** Your goal **
Only the line containing "[Adicionar um módulo" and the lines after it, up to the end of the listing, should be written out, each exactly as given.

————

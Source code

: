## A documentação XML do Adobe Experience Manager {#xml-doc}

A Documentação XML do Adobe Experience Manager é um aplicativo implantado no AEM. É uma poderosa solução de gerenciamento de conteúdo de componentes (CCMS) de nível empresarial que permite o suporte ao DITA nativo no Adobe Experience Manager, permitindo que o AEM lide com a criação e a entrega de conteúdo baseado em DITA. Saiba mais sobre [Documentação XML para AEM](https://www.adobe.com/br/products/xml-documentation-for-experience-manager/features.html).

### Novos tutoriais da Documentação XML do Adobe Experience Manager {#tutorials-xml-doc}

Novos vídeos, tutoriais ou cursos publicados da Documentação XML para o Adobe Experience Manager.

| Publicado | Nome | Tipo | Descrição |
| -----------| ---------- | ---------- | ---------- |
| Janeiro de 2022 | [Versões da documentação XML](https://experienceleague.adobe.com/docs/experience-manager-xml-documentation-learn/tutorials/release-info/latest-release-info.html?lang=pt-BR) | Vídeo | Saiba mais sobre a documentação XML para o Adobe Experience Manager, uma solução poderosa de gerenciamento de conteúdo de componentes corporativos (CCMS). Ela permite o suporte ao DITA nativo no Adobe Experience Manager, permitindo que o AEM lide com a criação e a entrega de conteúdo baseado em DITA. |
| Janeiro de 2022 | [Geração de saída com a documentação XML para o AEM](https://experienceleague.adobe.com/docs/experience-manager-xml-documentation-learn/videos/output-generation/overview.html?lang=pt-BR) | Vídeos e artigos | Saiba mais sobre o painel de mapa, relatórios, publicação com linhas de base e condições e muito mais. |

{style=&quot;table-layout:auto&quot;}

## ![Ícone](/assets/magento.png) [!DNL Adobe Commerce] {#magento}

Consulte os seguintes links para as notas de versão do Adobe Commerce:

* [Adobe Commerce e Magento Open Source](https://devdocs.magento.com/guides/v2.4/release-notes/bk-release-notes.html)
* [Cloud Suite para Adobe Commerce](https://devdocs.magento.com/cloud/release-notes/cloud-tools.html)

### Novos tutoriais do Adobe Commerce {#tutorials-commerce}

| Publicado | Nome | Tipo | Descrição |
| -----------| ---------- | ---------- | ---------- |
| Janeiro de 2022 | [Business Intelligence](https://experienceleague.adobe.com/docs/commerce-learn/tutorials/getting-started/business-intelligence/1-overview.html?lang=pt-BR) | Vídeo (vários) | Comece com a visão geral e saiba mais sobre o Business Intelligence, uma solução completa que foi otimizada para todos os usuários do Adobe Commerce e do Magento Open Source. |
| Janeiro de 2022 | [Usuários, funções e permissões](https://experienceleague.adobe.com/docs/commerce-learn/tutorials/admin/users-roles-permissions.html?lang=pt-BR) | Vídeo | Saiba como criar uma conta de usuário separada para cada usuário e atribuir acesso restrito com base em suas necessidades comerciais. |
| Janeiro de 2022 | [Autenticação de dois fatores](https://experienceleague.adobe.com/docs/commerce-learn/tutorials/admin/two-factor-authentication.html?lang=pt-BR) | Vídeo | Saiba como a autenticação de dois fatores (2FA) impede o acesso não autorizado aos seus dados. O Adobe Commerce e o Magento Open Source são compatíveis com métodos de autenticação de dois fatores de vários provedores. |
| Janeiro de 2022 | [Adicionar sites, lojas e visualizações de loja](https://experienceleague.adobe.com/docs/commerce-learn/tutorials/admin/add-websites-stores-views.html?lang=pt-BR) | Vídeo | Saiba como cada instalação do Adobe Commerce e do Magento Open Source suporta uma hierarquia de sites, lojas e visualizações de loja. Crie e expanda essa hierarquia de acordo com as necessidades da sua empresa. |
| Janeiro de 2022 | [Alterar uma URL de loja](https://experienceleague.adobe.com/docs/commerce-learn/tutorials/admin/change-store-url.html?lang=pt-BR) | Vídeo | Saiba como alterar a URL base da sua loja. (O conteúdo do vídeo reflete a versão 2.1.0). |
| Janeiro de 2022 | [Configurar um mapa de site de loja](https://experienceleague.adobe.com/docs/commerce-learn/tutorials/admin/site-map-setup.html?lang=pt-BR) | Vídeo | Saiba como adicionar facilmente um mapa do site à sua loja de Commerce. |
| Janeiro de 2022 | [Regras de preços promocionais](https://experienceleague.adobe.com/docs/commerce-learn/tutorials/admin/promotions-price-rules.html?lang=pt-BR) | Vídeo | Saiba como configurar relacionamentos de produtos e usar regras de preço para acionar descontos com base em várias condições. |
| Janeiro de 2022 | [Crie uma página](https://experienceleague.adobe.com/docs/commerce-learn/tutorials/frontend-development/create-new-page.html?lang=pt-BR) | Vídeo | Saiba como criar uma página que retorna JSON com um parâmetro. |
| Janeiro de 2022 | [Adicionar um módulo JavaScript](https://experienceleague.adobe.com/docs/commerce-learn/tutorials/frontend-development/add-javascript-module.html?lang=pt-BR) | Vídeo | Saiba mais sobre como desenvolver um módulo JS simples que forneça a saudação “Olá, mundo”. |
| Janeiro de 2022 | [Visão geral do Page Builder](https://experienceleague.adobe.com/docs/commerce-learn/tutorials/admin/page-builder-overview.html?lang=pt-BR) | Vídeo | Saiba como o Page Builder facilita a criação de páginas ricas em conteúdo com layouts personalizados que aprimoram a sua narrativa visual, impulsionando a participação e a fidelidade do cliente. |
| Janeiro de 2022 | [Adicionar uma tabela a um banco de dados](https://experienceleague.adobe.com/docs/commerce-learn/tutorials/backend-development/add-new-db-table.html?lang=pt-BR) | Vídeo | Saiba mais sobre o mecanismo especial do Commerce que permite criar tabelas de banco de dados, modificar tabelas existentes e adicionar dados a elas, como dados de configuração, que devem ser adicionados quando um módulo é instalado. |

————

** Expected answer **
| Janeiro de 2022 | [Adicionar um módulo JavaScript](https://experienceleague.adobe.com/docs/commerce-learn/tutorials/frontend-development/add-javascript-module.html?lang=pt-BR) | Vídeo | Saiba mais sobre como desenvolver um módulo JS simples que forneça a saudação “Olá, mundo”. |
| Janeiro de 2022 | [Visão geral do Page Builder](https://experienceleague.adobe.com/docs/commerce-learn/tutorials/admin/page-builder-overview.html?lang=pt-BR) | Vídeo | Saiba como o Page Builder facilita a criação de páginas ricas em conteúdo com layouts personalizados que aprimoram a sua narrativa visual, impulsionando a participação e a fidelidade do cliente. |
| Janeiro de 2022 | [Adicionar uma tabela a um banco de dados](https://experienceleague.adobe.com/docs/commerce-learn/tutorials/backend-development/add-new-db-table.html?lang=pt-BR) | Vídeo | Saiba mais sobre o mecanismo especial do Commerce que permite criar tabelas de banco de dados, modificar tabelas existentes e adicionar dados a elas, como dados de configuração, que devem ser adicionados quando um módulo é instalado. |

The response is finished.